* Task objective *
Your output should be the lines of the data that follow, reproduced exactly from the first through the line bearing "source code. \\\\".

----- Provided information

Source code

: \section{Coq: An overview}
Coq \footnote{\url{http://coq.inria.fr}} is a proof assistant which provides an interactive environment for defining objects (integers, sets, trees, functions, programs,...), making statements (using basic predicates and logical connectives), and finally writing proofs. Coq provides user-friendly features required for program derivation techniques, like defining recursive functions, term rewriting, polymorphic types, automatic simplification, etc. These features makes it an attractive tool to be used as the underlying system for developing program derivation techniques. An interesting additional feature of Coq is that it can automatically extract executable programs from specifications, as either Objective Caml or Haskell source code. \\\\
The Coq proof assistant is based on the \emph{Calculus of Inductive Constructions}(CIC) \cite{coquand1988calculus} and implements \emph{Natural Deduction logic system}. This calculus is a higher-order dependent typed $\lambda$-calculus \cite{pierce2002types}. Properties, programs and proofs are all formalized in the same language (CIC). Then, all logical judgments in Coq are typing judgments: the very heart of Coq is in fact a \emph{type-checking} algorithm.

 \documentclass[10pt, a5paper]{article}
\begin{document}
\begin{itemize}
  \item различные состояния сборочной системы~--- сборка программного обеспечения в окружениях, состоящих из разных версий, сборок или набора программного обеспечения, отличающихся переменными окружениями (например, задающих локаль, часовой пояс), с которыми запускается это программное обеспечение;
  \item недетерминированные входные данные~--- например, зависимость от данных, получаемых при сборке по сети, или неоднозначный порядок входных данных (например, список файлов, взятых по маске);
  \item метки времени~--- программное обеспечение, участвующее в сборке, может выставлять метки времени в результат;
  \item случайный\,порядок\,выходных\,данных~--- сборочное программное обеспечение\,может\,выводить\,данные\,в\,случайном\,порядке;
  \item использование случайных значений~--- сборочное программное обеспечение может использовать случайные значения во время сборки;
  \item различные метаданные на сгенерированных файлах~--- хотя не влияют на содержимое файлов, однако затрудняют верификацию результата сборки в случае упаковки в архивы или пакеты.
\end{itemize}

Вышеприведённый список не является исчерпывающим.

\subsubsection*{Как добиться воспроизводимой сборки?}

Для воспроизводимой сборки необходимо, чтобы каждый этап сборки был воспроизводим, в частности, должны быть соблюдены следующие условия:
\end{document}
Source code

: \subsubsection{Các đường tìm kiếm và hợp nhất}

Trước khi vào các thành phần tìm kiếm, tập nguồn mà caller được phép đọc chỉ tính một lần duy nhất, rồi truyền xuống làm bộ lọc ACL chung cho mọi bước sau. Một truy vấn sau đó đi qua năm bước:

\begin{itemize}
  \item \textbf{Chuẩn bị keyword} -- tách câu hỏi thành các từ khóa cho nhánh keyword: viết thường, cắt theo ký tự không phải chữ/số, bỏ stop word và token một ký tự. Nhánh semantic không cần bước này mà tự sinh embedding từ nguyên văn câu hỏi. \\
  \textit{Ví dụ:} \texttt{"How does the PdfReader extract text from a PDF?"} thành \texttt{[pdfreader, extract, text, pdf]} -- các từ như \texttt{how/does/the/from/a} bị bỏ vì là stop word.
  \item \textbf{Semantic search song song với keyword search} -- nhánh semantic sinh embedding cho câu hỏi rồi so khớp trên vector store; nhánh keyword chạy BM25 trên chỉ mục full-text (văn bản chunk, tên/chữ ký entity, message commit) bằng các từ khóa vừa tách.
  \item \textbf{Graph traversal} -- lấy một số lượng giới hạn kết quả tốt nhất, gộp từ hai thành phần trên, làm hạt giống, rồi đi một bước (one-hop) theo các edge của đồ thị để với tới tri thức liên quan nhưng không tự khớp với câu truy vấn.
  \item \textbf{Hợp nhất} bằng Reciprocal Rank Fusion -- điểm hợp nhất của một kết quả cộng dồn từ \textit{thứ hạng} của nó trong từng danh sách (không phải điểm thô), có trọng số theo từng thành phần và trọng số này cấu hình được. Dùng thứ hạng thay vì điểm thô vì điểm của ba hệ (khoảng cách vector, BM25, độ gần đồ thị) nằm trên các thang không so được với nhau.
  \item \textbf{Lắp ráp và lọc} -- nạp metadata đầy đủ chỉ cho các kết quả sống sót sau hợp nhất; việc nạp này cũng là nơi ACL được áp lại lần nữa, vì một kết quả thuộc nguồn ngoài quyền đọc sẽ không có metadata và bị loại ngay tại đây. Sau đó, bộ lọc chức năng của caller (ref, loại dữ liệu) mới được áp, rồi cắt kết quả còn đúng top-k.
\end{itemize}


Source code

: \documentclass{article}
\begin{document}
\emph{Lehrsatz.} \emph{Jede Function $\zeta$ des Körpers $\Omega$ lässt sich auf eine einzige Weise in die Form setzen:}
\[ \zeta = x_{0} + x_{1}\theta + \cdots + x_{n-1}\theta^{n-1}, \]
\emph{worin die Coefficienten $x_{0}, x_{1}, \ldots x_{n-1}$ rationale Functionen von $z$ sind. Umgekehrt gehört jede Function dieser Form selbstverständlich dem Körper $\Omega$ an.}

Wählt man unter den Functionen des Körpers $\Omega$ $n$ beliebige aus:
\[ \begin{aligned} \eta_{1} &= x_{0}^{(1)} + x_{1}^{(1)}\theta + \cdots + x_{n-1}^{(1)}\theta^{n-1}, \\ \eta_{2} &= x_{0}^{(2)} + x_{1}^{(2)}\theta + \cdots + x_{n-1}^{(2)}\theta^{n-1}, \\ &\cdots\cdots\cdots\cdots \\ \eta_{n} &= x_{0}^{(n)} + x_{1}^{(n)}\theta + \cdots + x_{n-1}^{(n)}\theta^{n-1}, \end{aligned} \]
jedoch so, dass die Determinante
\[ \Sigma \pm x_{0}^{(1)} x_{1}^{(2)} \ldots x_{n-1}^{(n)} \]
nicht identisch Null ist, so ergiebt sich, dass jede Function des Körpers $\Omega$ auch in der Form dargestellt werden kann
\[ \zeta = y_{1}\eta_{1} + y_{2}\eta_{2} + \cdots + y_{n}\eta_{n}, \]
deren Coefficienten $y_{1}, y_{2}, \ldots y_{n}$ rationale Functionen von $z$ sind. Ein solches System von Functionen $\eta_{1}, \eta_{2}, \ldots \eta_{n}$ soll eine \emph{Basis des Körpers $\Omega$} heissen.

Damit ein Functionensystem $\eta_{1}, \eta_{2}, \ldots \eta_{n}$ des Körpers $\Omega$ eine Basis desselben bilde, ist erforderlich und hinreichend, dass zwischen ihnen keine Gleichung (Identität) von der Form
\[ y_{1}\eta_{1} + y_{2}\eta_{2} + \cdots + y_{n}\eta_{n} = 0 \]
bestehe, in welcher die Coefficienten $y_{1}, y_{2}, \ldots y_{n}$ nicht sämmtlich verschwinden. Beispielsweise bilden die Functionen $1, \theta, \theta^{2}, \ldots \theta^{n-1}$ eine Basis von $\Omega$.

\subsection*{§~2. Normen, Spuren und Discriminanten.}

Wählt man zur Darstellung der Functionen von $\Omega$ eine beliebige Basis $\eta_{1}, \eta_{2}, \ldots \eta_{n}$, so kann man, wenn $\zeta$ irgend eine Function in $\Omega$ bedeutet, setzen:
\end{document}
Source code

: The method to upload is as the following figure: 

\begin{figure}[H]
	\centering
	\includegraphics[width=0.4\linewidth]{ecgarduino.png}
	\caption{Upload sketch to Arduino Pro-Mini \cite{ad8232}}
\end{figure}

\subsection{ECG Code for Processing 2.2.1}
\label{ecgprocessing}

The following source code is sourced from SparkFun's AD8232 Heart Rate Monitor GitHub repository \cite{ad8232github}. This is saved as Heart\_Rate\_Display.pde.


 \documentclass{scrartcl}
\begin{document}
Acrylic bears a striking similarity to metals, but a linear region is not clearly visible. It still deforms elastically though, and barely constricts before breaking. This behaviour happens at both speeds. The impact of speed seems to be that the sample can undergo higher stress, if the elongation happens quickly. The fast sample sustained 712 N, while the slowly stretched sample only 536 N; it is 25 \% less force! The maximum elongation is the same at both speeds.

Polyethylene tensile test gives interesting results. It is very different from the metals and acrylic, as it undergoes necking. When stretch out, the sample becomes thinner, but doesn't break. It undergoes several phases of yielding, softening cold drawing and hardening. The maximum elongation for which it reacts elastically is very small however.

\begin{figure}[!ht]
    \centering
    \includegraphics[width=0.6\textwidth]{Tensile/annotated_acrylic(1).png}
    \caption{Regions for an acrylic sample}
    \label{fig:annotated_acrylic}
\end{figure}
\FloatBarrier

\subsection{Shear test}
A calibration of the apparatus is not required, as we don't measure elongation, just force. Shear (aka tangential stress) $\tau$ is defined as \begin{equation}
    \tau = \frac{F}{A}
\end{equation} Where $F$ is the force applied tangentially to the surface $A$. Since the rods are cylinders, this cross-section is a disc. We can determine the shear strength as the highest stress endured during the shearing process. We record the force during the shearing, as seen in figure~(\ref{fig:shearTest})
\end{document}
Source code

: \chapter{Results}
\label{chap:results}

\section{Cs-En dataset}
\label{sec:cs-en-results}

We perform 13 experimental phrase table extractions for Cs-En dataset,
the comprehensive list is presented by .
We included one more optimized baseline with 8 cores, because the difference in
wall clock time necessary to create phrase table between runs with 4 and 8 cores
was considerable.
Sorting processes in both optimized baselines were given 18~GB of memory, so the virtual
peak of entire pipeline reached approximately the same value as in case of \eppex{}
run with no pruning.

----------

* Output *
Source code

: \section{Coq: An overview}
Coq \footnote{\url{http://coq.inria.fr}} is a proof assistant which provides an interactive environment for defining objects (integers, sets, trees, functions, programs,...), making statements (using basic predicates and logical connectives), and finally writing proofs. Coq provides user-friendly features required for program derivation techniques, like defining recursive functions, term rewriting, polymorphic types, automatic simplification, etc. These features makes it an attractive tool to be used as the underlying system for developing program derivation techniques. An interesting additional feature of Coq is that it can automatically extract executable programs from specifications, as either Objective Caml or Haskell source code. \\\\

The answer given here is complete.